Problem details >> Of the lines in the data below, count the ones holding the string "username", and answer with that number only.

Available data >>
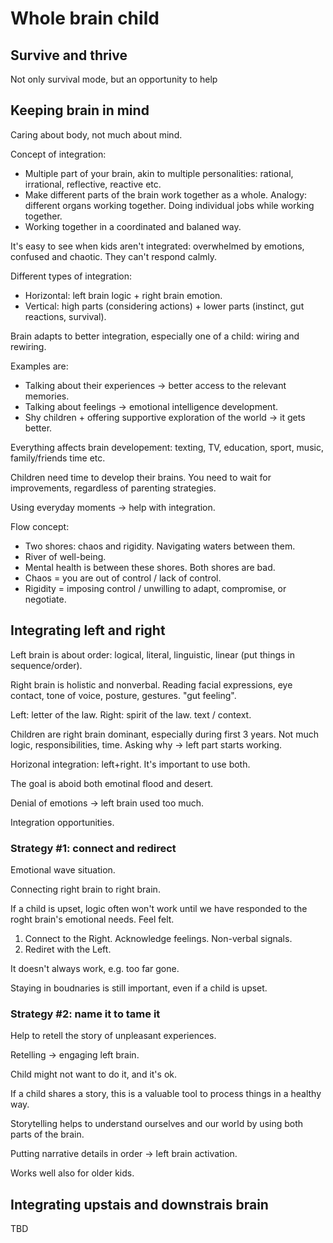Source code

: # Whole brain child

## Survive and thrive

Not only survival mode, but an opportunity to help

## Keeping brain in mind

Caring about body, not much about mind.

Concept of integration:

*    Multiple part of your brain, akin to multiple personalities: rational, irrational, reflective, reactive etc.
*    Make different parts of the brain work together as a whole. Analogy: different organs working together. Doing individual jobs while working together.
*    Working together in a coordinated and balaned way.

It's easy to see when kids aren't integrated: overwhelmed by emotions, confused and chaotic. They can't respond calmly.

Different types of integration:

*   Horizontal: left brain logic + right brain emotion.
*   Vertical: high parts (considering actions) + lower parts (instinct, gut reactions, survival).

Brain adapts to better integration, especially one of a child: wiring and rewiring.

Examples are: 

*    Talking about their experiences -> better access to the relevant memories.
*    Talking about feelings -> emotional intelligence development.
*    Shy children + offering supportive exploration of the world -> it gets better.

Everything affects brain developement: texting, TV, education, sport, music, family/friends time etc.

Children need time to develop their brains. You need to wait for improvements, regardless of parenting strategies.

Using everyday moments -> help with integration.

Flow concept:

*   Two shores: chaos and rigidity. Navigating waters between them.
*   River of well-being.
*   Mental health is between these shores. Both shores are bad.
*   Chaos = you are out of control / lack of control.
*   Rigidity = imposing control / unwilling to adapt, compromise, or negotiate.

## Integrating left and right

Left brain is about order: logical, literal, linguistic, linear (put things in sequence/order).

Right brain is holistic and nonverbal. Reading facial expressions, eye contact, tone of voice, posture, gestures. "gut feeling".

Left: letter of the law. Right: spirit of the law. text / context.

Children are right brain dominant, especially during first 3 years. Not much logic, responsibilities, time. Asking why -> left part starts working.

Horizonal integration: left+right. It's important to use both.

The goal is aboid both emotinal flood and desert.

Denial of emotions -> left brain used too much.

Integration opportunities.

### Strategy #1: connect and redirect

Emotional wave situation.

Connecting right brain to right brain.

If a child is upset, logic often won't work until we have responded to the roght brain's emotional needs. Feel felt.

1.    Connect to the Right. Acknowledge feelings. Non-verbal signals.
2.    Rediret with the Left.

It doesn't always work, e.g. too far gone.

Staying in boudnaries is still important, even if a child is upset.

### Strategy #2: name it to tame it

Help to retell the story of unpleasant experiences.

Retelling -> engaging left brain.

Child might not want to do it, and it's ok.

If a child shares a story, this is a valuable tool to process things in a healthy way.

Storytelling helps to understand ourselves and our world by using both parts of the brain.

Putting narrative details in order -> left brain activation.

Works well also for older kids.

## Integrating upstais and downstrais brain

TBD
* * *
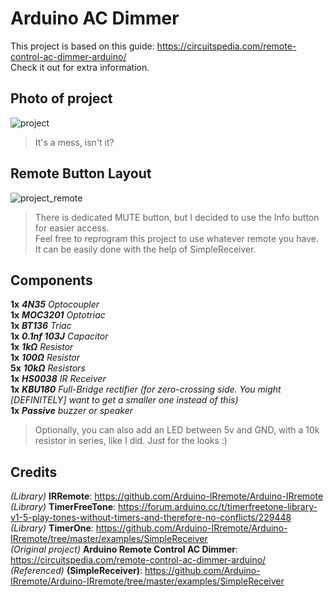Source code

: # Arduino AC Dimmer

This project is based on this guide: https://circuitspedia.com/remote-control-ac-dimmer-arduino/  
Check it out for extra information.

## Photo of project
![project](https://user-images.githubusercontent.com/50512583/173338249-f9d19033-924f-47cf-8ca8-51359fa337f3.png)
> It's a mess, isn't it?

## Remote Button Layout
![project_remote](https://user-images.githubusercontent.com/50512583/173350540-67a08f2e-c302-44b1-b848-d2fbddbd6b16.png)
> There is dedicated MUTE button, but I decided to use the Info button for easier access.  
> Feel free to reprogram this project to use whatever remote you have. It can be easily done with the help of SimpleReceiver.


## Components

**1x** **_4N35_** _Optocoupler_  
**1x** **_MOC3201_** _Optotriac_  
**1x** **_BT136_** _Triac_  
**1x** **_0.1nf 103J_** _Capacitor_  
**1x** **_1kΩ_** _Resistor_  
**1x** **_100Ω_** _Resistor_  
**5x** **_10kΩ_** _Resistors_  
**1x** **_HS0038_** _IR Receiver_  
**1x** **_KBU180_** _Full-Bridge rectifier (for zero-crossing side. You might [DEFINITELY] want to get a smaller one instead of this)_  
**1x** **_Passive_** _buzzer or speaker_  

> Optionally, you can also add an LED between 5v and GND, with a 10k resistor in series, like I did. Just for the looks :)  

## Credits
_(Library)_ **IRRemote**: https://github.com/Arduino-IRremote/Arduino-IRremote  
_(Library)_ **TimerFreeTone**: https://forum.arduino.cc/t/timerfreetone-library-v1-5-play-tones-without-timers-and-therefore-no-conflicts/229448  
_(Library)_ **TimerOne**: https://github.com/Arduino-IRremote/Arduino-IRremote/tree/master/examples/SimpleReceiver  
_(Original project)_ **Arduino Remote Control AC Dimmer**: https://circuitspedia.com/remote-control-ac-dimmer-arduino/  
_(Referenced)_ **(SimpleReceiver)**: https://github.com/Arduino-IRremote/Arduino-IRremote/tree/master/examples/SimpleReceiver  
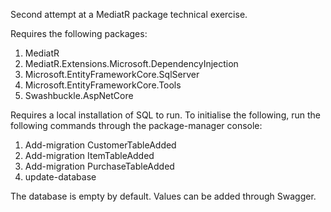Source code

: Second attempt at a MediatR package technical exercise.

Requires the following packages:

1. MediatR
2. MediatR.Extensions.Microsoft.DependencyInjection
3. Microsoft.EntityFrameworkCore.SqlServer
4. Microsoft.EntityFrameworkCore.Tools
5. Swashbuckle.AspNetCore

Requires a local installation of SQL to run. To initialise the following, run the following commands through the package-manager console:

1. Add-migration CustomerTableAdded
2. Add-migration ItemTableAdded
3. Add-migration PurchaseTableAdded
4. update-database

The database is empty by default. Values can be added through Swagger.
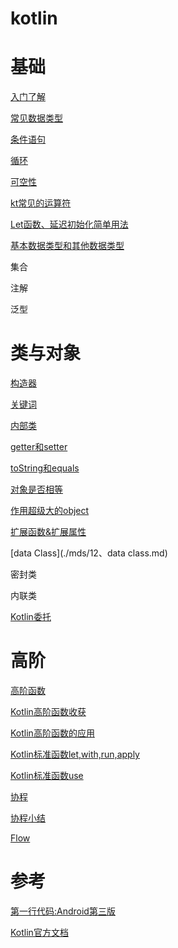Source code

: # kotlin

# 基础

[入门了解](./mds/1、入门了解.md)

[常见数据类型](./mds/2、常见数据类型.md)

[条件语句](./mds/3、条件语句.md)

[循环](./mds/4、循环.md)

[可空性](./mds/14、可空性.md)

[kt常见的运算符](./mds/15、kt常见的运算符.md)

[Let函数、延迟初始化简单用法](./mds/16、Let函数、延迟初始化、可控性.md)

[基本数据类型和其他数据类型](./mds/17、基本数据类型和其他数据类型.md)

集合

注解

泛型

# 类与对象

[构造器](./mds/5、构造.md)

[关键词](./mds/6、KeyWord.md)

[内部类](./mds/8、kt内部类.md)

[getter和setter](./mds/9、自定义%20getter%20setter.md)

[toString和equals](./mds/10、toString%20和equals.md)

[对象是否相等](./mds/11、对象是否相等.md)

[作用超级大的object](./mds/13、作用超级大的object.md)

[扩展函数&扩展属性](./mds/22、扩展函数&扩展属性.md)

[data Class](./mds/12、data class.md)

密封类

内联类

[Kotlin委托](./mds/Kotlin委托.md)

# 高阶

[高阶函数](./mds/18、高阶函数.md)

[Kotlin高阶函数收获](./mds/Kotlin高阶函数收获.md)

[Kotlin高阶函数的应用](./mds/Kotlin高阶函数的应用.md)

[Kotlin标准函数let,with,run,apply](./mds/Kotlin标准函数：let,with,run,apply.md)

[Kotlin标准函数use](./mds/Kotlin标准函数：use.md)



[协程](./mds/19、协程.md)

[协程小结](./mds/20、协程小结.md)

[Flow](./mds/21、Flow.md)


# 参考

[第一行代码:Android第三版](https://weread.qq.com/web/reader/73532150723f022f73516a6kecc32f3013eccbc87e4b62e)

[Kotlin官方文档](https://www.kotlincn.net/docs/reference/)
...
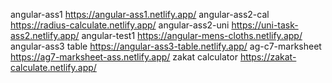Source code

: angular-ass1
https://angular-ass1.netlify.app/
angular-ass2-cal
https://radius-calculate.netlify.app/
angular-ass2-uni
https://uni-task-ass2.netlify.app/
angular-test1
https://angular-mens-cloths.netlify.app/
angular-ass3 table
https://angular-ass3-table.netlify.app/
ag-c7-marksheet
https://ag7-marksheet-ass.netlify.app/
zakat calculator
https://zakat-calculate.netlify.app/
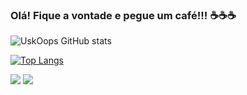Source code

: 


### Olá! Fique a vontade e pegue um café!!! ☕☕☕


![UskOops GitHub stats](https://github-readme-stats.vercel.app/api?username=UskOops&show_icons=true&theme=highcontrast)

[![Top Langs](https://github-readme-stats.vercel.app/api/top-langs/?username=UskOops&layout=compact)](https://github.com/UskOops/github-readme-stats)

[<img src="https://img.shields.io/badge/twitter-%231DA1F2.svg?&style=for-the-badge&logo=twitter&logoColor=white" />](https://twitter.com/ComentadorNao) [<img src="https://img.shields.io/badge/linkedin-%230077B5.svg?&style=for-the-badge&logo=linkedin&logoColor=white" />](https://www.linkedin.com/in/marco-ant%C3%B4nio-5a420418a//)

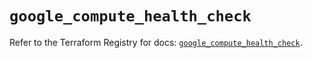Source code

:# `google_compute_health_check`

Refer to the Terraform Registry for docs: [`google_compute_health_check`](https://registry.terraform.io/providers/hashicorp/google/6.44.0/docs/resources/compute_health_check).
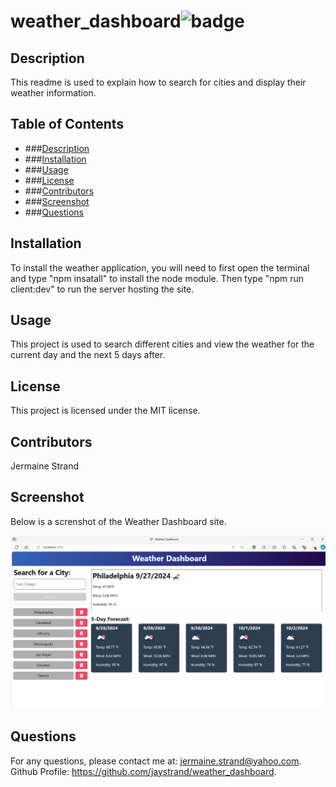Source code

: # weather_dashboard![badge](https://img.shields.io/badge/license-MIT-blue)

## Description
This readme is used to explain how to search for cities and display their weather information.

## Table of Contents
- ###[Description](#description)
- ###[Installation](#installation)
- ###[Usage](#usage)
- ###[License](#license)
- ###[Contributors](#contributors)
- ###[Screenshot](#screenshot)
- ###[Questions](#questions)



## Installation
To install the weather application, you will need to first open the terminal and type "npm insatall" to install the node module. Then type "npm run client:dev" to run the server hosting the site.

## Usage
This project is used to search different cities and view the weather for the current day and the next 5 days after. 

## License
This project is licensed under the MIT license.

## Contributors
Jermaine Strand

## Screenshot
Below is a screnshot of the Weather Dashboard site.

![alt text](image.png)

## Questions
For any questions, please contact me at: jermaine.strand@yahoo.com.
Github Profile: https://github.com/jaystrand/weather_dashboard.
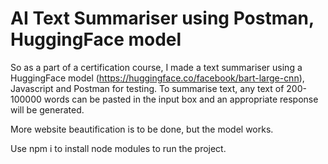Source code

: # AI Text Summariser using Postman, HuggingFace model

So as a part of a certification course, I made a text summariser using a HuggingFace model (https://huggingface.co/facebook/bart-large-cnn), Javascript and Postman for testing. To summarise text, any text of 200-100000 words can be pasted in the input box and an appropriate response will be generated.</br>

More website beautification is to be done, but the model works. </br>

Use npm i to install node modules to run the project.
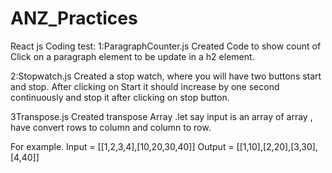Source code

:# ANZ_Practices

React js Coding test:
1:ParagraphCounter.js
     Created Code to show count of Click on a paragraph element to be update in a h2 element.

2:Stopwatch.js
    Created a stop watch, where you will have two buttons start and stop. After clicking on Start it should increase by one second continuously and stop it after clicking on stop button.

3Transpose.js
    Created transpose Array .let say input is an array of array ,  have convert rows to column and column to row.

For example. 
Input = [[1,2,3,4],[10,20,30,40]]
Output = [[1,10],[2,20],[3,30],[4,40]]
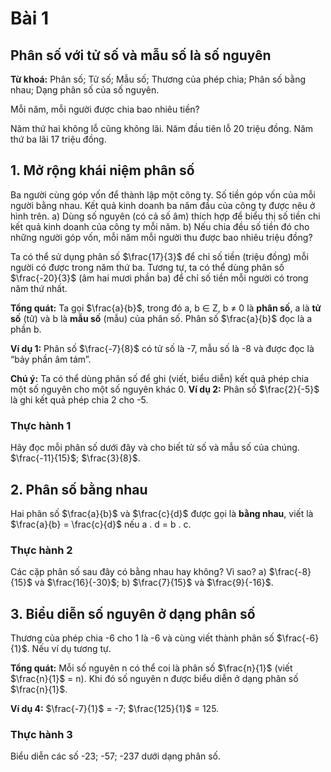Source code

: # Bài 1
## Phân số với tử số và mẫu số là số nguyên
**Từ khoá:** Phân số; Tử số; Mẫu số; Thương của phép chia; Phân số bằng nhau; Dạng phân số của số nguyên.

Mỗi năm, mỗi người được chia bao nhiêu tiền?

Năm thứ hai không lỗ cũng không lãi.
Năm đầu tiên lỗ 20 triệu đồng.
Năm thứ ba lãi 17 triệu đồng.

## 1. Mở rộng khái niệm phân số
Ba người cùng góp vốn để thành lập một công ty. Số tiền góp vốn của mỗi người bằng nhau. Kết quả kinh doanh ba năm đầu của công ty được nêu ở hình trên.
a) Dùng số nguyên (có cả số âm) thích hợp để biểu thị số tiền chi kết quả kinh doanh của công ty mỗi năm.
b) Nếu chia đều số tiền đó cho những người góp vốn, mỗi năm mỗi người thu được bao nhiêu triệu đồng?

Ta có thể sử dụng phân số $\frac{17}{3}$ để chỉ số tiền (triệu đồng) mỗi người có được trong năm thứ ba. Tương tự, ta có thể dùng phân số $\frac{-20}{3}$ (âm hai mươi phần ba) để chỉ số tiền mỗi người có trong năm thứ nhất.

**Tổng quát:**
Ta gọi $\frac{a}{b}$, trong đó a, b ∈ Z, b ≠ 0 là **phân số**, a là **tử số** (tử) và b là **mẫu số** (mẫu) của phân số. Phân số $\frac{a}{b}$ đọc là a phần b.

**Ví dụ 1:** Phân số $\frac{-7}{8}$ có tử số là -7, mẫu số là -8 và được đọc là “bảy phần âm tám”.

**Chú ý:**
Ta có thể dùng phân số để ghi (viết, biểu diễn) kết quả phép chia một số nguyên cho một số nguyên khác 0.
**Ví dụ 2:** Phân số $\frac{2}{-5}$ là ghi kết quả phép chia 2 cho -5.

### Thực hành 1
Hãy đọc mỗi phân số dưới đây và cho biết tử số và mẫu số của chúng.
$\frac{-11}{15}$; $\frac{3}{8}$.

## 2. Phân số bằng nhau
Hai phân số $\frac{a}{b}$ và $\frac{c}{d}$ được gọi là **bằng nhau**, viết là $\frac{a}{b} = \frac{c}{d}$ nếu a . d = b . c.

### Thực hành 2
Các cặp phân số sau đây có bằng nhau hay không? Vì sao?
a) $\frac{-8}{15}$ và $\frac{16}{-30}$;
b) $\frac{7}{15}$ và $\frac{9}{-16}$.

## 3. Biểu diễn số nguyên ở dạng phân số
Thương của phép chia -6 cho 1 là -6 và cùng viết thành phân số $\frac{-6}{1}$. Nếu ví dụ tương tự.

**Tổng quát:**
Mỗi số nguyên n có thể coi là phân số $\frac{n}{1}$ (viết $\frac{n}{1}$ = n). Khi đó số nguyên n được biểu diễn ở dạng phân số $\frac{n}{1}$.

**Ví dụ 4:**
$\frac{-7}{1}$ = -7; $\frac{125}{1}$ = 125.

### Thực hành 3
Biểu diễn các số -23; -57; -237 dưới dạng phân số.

Answer to this exercise >> 2